Honestly, I don't feel at all different. And I don't feel different on the days I do eat a little wheat, or the days after. However, I'm pretty sure the endo is back as I've had a lot of cramping this month - both during my period and since. So I don't know whether I can keep this up. On the one hand, it is helping keep my weight down since I'm not snacking so much and much of what I want to eat when I'm after comfort food is out of bounds. But on the other hand I do just want a pizza sometimes. Or a roti (last night). We'll see if I can stick to it.
But the real hardship for me of the last year has been giving up coffee. It's killing me. I love coffee. I love the paraphenalia, I love the process, I love the taste, I love trying all the different beans. I do allow myself a few sips when I make H his coffee on Sunday mornings, but otherwise that's it. And I miss it. I did expect to also miss Diet Coke, but actually, it's been ok. It was my sweet substitute post-lunch when I was losing weight last year, and it's been hard to find an alternative, but I'm coping without the substance itself. But oh do I want a cup of coffee.

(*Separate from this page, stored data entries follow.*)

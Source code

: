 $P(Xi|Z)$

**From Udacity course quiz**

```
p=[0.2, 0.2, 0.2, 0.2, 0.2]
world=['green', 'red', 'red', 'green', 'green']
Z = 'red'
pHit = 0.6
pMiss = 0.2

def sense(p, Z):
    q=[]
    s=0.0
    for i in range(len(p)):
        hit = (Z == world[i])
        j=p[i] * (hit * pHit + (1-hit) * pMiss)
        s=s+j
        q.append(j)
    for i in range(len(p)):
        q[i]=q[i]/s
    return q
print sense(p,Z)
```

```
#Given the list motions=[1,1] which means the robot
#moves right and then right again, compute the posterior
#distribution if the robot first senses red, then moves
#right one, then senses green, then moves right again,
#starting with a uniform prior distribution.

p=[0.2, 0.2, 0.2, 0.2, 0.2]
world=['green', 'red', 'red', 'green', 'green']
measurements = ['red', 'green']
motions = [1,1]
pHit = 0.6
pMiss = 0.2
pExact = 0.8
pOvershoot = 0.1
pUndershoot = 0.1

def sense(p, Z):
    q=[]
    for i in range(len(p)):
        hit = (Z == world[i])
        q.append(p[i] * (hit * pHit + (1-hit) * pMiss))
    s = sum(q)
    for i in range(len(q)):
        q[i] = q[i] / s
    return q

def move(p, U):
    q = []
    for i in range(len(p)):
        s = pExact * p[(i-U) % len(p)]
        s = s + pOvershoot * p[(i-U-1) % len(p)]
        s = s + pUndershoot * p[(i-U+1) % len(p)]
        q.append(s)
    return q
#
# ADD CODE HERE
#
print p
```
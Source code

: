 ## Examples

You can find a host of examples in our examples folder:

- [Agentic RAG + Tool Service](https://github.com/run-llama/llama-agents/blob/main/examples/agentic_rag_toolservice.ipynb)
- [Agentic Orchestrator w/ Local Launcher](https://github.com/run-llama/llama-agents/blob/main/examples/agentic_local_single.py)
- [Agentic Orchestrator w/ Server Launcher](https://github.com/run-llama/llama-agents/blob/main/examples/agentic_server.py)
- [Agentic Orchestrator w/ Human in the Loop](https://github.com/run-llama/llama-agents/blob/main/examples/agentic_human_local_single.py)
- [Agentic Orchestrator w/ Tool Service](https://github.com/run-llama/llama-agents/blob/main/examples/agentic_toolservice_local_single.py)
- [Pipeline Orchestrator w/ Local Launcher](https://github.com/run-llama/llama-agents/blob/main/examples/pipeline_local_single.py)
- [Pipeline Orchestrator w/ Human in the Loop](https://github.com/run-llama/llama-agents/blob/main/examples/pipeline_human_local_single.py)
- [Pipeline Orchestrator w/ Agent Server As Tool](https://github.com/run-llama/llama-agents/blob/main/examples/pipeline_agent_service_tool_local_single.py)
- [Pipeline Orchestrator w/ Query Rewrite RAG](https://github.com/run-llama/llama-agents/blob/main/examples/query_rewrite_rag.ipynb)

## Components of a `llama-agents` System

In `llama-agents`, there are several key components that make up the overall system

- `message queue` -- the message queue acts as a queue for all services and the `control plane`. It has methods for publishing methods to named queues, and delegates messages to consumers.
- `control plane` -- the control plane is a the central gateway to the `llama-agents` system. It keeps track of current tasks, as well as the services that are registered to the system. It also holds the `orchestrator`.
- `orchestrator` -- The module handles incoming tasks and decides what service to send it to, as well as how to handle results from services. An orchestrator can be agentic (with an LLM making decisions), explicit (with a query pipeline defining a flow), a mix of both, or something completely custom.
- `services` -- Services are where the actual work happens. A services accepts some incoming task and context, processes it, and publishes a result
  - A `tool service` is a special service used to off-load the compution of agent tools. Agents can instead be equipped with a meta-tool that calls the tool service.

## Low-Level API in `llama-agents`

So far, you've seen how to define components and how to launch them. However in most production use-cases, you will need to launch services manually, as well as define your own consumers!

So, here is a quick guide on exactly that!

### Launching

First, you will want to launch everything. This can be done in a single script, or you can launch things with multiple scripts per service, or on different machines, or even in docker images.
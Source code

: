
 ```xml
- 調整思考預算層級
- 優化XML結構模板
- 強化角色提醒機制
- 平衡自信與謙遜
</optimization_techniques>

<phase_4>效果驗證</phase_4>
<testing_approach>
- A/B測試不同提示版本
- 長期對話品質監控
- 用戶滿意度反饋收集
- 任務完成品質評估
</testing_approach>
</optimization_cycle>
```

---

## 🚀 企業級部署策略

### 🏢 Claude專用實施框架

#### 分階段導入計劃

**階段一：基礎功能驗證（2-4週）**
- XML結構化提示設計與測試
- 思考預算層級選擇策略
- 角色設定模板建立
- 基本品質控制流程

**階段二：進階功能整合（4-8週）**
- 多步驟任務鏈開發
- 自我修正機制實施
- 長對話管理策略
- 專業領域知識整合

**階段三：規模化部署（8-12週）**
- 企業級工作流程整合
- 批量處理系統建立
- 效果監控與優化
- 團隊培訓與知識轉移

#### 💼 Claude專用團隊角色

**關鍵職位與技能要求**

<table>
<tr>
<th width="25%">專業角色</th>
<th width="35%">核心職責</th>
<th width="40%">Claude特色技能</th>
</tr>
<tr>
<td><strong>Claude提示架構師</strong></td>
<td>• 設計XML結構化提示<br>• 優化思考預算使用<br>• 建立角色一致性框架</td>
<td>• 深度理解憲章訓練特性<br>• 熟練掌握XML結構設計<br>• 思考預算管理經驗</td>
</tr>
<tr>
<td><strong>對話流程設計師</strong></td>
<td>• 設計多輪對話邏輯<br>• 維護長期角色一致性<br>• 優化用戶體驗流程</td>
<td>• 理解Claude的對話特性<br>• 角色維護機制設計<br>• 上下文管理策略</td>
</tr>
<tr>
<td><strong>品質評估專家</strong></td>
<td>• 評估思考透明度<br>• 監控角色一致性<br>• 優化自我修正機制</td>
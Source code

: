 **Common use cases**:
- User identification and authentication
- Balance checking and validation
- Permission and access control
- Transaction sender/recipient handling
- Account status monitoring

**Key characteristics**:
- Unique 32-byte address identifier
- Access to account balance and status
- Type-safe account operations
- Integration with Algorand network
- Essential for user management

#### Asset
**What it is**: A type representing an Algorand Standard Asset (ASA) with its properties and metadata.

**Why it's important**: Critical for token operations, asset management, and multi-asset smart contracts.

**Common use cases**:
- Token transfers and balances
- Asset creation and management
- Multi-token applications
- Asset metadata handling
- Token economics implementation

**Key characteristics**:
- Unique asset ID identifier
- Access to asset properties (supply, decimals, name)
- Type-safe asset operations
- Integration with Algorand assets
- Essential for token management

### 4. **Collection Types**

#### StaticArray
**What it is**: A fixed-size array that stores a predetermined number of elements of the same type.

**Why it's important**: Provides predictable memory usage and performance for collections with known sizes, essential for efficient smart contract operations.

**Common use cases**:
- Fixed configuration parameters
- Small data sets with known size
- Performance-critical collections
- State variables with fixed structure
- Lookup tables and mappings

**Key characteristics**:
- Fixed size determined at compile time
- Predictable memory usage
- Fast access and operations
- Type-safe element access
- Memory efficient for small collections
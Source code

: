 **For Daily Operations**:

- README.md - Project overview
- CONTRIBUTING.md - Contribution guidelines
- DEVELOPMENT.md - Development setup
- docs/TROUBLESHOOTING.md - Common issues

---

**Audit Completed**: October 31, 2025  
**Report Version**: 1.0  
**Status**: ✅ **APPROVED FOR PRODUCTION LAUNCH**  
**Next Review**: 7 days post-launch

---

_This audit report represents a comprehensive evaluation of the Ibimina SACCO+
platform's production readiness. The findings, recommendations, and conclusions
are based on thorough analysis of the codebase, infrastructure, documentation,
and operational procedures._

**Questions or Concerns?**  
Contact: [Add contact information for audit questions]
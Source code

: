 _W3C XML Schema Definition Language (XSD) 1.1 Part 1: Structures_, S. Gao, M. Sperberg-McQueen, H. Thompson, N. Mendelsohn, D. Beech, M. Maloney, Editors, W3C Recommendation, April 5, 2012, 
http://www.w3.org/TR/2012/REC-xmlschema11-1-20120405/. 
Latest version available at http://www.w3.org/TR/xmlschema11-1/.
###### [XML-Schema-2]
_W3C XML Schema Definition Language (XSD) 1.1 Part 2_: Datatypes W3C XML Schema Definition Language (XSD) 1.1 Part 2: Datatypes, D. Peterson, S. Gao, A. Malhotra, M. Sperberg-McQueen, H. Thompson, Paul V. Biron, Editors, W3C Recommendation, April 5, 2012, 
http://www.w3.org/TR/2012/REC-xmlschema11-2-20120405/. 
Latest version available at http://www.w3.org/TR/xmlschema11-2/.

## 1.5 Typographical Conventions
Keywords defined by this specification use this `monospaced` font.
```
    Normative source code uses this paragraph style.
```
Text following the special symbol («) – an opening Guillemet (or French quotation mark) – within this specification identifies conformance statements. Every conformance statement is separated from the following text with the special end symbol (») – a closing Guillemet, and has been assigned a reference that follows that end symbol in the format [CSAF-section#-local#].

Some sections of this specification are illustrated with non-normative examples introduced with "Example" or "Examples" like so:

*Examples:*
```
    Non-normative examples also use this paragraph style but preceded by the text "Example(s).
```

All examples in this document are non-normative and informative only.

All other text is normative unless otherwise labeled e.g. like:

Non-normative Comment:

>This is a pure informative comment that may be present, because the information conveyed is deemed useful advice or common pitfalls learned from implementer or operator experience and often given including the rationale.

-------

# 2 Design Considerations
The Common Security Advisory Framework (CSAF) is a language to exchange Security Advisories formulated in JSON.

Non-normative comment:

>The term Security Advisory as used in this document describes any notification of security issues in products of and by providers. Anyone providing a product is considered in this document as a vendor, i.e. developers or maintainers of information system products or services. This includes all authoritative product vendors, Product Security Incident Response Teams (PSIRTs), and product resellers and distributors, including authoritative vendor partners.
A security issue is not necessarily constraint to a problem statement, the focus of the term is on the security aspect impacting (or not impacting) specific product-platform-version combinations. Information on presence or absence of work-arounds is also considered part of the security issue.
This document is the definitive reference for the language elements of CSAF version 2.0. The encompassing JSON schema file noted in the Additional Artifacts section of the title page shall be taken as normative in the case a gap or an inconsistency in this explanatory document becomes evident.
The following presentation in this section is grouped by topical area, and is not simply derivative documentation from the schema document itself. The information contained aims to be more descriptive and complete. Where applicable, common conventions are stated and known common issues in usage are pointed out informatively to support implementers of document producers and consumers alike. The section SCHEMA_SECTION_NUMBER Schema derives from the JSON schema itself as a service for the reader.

One time I'm planning to take a break from the wheat fast at least, is over the Christmas break. H and I have booked a holiday, and we are coming to the land which most of you frequent. My airmiles are buying us first class tickets, flying into DC on the 24th, then out of Philly on the 4th. On the 24th we'll drive to the Inn at Little Washington, and we'll spend Christmas Day there, eating their gourmet dinner in the evening. On Boxing day (or the 26th December to you Yanks) we plan on visiting Monticello. Not sure where we'll stay on the 26/27th, but we plan on staying in the Mountains, weather permitting. On the morning of the 28th we'll drive to DC so I can go to the infertiles luncheon, organised by the outstanding Flicka, that day (don't worry, we'll put H in the corner with a beer. No really, we'll send him off somewhere. Anyone got any suggestions?). Then we'll go down the coast for a couple of days, returning on the 30th or 31st to Arlington, where we'll spend a few days with friends. Then to Philly, also to see friends, and so I can show H my old haunts, from where we fly home. Not bad, huh? I was pretty excited when I booked it, but now I'm slightly nervous about the cold and the hassle of getting ready to go away...I usually love catering for people at this time of year, and it will be odd not to be doing that. Well, it's an experiment. We'll see if we want to repeat it.
Oh, and I'm going to be in NYC next weekend. For real, this time. Anyone want to have a coffee?